Could you filter the records below down to the lines that include the word "openssl"?

Top of AVAILABLE DATA

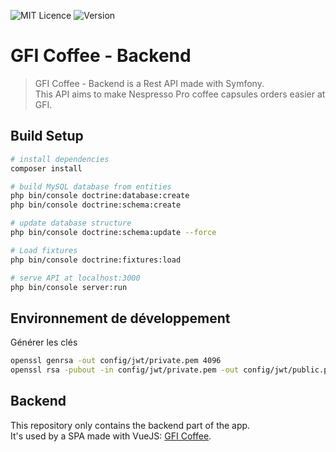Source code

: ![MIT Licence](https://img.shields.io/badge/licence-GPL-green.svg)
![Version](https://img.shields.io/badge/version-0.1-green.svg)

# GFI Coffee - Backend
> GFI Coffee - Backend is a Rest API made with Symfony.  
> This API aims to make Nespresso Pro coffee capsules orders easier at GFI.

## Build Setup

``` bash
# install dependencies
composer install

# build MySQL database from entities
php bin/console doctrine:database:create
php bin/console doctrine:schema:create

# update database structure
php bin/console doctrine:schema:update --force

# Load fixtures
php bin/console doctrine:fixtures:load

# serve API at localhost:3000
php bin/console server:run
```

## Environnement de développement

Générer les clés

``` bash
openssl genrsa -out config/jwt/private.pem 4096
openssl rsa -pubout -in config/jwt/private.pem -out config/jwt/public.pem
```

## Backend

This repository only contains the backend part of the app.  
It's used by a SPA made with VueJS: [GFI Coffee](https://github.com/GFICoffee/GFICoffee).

Bottom of AVAILABLE DATA
Top of AVAILABLE DATA

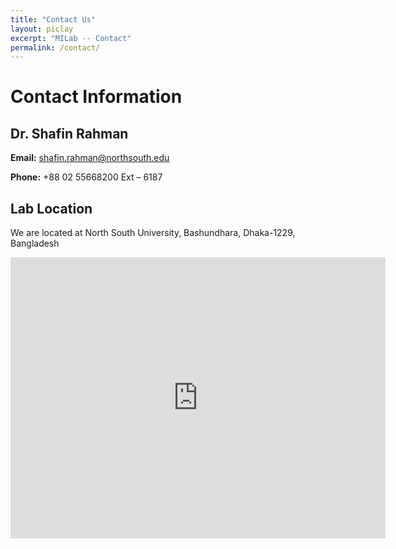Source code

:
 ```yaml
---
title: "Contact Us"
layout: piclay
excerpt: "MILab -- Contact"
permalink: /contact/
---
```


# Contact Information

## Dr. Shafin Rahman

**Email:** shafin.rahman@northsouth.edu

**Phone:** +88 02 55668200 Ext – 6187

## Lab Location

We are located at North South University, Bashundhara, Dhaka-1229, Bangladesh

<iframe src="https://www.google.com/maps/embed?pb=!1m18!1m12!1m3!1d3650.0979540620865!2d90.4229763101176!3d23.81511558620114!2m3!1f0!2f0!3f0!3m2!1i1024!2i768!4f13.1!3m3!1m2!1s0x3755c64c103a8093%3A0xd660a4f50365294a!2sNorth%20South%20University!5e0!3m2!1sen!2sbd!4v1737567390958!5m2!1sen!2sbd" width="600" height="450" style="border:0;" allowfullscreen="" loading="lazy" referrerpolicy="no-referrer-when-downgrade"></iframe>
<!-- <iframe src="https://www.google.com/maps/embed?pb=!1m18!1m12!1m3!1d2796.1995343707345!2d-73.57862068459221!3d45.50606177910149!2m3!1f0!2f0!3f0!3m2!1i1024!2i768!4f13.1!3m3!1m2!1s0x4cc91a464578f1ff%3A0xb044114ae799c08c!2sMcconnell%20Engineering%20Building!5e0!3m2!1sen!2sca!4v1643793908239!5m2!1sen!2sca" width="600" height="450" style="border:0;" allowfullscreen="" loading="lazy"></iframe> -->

Bottom of AVAILABLE DATA
Top of AVAILABLE DATA

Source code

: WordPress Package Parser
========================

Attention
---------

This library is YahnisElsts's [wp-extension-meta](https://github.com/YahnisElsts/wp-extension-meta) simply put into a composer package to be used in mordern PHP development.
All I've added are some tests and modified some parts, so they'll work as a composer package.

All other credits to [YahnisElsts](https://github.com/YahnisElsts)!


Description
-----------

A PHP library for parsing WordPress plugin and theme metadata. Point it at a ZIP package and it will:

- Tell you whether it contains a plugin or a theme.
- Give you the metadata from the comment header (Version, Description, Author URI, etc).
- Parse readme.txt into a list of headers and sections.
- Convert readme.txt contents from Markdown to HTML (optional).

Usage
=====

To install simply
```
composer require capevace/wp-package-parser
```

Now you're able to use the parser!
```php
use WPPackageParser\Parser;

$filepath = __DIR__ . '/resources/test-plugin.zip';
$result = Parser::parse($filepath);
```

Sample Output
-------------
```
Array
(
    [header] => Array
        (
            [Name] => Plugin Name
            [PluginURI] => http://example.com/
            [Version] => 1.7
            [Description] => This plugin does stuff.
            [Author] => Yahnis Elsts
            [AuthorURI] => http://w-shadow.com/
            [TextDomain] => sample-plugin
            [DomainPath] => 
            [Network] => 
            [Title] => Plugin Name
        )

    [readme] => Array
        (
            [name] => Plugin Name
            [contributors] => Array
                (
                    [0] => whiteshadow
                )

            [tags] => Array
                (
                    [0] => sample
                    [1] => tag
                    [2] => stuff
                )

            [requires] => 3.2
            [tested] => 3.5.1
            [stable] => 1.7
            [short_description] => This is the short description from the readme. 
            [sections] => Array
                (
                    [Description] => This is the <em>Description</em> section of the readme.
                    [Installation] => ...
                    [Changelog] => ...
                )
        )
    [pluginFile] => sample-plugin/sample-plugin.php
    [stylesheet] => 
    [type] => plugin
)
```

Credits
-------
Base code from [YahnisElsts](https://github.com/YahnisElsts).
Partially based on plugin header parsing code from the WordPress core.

Bottom of AVAILABLE DATA

- RESPONSE:
openssl genrsa -out config/jwt/private.pem 4096
openssl rsa -pubout -in config/jwt/private.pem -out config/jwt/public.pem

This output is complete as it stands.